> Try it: Exact reproduction required: the lines below from the line with "than macroscopic models." to the line with "on hexagonal lattice", both ends included, and no others.

> Dataset entries:
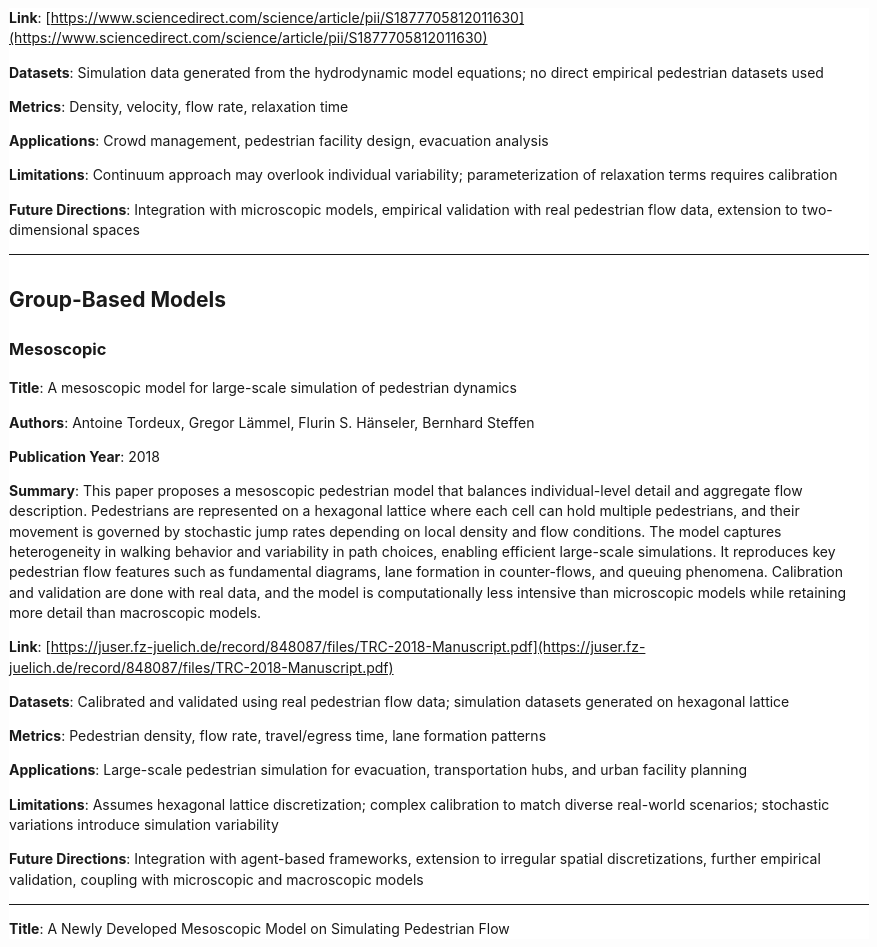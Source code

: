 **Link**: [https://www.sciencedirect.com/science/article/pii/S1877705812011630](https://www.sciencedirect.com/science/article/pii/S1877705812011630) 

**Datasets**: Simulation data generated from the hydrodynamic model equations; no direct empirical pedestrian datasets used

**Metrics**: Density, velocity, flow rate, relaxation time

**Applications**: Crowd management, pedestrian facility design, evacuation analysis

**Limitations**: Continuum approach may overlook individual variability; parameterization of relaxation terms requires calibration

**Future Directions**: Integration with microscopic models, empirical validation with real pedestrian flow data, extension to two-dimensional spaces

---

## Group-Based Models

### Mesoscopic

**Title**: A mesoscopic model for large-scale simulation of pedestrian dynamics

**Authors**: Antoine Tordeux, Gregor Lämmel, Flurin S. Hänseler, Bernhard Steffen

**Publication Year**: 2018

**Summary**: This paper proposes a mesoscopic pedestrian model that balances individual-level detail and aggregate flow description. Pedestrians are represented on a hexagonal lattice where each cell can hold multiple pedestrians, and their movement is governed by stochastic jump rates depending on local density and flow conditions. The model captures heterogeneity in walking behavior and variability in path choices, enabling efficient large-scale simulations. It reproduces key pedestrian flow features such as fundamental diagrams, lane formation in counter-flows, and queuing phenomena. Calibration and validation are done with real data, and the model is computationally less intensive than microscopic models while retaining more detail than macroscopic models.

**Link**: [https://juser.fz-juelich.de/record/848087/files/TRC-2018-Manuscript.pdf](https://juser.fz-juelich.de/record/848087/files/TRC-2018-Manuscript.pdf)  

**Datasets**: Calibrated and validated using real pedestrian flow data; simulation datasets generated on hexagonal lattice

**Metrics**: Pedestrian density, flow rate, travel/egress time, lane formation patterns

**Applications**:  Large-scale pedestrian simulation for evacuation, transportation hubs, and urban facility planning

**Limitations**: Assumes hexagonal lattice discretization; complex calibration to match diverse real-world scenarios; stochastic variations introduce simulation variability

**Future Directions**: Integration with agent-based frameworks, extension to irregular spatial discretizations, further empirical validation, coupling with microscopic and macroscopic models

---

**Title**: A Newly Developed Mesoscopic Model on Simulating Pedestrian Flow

> Reply:
**Summary**: This paper proposes a mesoscopic pedestrian model that balances individual-level detail and aggregate flow description. Pedestrians are represented on a hexagonal lattice where each cell can hold multiple pedestrians, and their movement is governed by stochastic jump rates depending on local density and flow conditions. The model captures heterogeneity in walking behavior and variability in path choices, enabling efficient large-scale simulations. It reproduces key pedestrian flow features such as fundamental diagrams, lane formation in counter-flows, and queuing phenomena. Calibration and validation are done with real data, and the model is computationally less intensive than microscopic models while retaining more detail than macroscopic models.

**Link**: [https://juser.fz-juelich.de/record/848087/files/TRC-2018-Manuscript.pdf](https://juser.fz-juelich.de/record/848087/files/TRC-2018-Manuscript.pdf)  

**Datasets**: Calibrated and validated using real pedestrian flow data; simulation datasets generated on hexagonal lattice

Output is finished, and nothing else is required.